[Stored data entries]
* * *
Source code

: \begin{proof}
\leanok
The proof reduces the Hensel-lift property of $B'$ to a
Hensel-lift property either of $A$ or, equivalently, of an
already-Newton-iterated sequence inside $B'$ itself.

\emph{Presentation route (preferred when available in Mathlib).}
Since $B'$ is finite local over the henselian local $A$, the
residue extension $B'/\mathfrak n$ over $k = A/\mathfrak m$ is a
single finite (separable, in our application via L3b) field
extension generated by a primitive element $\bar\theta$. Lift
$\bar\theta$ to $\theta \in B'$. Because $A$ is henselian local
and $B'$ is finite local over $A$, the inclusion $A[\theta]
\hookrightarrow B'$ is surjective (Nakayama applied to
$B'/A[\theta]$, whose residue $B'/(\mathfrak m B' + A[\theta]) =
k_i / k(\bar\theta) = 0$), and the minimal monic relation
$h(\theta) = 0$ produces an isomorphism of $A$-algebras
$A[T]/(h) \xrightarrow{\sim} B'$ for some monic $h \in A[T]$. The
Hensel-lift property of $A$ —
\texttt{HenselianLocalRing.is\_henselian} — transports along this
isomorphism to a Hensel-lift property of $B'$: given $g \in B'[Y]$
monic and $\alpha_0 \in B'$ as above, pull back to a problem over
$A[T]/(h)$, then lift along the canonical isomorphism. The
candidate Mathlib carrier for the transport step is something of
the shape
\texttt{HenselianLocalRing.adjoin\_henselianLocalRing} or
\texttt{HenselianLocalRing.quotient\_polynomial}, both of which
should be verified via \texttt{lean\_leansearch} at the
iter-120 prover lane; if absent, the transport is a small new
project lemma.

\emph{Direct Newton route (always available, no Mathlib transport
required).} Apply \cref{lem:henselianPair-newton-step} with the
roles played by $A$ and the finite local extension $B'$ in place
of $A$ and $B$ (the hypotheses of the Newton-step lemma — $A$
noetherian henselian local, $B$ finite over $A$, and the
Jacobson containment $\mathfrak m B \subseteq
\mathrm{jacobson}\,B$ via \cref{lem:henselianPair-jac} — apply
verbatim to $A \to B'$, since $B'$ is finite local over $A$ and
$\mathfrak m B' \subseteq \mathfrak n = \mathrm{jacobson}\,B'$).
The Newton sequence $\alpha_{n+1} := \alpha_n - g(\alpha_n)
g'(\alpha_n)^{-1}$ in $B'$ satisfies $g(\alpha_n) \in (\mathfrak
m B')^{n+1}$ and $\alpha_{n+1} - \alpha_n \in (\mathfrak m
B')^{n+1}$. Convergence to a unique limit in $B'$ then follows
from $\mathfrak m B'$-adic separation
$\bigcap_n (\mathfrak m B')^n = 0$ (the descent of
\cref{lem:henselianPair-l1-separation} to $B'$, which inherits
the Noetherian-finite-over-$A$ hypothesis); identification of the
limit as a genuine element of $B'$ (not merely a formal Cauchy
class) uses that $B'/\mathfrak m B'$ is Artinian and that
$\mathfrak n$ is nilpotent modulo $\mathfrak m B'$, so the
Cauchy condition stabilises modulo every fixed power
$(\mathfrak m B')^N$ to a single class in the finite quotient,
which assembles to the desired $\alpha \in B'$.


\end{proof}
* * *
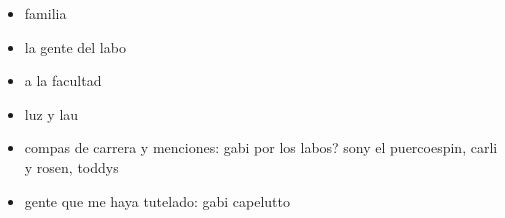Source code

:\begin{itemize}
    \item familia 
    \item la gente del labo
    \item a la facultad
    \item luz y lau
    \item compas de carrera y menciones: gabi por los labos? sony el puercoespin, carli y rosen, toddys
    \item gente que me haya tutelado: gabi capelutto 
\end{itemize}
* * *
### TASK DIRECTIONS:
Write out every line of the entries that holds the word "separation".

### FINISHED EXERCISE:
from $\mathfrak m B'$-adic separation
\cref{lem:henselianPair-l1-separation} to $B'$, which inherits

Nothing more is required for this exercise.